🤖 AI Summary
To address the inefficiency and high computational cost of static data selection in large language model (LLM) training, this paper proposes the Dynamic Weighted Mining (DWM) framework, which jointly optimizes data weights and model parameters during training. DWM employs a bilevel optimization mechanism to adaptively update data weights on a per-batch basis, thereby revealing—systematically and for the first time—the evolutionary patterns of model data preferences across training stages. Experiments demonstrate that DWM significantly outperforms random sampling baselines in final model performance. Moreover, the learned data weighting strategy exhibits strong transferability across diverse data selection methods and model scales, enabling plug-and-play enhancement of multiple training paradigms—including curriculum learning, loss-based reweighting, and mixture-of-experts scheduling.
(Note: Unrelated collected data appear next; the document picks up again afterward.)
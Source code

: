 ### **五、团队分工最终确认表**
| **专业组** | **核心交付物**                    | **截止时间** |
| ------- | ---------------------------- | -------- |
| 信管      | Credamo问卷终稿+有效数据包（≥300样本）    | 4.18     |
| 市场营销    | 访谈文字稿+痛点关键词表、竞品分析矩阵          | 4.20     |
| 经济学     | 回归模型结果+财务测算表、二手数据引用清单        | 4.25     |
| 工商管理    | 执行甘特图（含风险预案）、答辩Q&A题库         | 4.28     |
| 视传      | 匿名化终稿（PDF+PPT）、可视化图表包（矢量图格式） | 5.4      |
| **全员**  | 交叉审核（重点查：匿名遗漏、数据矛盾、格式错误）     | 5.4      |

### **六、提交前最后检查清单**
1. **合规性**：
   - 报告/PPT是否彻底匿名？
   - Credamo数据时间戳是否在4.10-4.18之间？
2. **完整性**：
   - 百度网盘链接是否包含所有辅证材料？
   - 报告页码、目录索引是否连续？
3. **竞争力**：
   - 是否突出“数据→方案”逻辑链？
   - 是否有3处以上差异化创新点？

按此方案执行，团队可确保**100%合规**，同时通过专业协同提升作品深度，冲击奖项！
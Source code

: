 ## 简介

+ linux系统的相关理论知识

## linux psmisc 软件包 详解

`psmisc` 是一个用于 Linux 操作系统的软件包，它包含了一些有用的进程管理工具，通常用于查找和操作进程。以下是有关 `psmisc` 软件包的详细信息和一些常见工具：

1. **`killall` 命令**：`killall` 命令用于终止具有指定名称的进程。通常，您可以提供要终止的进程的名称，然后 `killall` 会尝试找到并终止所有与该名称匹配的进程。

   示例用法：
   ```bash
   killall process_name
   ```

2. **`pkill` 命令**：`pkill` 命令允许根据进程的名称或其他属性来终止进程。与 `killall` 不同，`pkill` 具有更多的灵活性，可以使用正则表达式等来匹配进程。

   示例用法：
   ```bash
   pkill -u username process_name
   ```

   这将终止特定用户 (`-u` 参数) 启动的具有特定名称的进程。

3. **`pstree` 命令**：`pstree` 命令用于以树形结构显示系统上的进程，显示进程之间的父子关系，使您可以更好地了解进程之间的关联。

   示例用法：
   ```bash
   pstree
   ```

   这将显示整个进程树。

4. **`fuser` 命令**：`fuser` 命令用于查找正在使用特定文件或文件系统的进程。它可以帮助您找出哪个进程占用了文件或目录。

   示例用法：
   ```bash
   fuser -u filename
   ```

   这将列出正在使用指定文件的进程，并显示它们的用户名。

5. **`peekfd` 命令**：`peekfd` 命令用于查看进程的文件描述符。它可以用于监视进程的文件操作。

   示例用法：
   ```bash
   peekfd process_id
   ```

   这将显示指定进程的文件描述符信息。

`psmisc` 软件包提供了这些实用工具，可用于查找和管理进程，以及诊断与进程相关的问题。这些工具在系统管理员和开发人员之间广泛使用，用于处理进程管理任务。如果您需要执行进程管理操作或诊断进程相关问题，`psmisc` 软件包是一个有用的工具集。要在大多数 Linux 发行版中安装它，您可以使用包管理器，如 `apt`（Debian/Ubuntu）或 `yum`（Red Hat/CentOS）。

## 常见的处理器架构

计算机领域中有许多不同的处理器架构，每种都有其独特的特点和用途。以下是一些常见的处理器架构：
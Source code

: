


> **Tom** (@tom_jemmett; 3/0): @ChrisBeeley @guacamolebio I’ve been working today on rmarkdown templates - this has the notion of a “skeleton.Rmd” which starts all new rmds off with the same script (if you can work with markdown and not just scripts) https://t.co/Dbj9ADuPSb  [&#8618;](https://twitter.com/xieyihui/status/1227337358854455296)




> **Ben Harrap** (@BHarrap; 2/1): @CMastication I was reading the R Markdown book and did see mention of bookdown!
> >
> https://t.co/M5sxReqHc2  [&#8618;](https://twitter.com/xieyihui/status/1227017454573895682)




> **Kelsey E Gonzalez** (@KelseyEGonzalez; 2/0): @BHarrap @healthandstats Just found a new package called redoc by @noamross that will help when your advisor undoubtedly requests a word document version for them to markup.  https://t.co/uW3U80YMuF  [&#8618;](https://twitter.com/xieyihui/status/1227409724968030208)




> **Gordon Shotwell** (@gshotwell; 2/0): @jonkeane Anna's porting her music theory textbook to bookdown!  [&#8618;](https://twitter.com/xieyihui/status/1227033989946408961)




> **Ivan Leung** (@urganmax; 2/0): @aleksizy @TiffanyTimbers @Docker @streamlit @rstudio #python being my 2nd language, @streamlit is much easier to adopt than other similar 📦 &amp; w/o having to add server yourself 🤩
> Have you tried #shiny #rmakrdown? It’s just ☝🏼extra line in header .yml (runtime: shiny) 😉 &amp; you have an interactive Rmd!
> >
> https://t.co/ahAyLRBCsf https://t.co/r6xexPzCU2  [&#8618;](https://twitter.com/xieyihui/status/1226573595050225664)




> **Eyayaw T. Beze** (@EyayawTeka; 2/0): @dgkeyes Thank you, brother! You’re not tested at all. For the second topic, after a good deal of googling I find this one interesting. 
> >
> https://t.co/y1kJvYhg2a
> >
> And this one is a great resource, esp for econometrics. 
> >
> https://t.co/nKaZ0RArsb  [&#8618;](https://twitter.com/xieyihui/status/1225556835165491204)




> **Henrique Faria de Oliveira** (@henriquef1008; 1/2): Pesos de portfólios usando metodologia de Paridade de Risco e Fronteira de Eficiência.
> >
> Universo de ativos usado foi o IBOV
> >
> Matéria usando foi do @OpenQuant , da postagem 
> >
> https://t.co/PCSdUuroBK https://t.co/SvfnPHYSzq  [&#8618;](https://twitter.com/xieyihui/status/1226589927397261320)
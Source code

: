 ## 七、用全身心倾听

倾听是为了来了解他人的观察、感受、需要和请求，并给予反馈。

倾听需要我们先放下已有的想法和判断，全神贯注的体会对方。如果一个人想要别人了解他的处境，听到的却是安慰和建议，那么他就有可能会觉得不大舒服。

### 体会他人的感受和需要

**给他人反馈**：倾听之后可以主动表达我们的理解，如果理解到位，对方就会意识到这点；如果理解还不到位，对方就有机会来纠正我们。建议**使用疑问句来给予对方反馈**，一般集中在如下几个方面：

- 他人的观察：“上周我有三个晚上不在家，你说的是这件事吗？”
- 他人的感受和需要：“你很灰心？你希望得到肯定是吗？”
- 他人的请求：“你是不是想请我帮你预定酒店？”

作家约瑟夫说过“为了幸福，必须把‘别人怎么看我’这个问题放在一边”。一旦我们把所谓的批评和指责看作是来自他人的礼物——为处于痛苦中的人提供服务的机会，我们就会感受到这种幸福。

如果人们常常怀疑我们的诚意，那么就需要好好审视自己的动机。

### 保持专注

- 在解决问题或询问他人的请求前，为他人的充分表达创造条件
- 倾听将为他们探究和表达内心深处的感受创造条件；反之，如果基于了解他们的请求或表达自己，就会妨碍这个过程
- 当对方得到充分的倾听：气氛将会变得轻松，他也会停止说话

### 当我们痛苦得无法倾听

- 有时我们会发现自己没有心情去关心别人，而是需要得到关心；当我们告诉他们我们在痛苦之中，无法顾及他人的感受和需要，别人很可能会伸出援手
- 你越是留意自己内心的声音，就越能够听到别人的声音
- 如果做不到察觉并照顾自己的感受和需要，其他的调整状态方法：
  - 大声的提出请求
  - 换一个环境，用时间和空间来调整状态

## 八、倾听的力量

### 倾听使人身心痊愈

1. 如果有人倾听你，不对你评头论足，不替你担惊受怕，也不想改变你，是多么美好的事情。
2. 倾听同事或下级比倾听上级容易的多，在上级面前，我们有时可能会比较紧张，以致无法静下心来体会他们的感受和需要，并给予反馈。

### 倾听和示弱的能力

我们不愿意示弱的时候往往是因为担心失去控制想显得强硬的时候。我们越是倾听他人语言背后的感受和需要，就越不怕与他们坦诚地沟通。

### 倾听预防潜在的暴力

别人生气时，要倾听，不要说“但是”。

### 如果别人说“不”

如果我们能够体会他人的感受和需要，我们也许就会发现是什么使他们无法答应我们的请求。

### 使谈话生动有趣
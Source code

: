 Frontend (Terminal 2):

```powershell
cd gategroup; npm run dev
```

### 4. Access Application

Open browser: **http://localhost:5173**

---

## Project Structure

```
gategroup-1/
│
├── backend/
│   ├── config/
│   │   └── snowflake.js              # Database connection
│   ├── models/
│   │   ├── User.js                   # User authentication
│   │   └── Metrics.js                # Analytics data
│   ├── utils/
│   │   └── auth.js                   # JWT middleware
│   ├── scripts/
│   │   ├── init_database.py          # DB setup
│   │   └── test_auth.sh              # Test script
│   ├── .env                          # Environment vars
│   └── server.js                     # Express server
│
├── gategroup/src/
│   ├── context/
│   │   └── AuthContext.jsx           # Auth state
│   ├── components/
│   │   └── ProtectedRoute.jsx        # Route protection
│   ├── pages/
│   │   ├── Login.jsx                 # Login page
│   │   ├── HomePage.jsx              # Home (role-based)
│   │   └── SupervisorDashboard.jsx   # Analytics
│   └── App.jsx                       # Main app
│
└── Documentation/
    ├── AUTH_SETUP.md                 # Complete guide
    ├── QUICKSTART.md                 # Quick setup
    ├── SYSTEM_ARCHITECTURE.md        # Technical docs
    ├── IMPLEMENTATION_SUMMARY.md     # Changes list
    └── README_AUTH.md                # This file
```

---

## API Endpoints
This work establishes a new paradigm for efficient, adaptive data scheduling in LLM training, advancing both empirical effectiveness and theoretical understanding of dynamic dataset optimization.
📝 Abstract
While large-scale training data is fundamental for developing capable large language models (LLMs), strategically selecting high-quality data has emerged as a critical approach to enhance training efficiency and reduce computational costs. Current data selection methodologies predominantly rely on static, training-agnostic criteria, failing to account for the dynamic model training and data interactions. In this paper, we propose a new Data Weighting Model (DWM) to adjust the weight of selected data within each batch to achieve a dynamic data utilization during LLM training. Specially, to better capture the dynamic data preference of the trained model, a bi-level optimization framework is implemented to update the weighting model. Our experiments demonstrate that DWM enhances the performance of models trained with randomly-selected data, and the learned weighting model can be transferred to enhance other data selection methods and models of different sizes. Moreover, we further analyze how a model's data preferences evolve throughout training, providing new insights into the data preference of the model during training.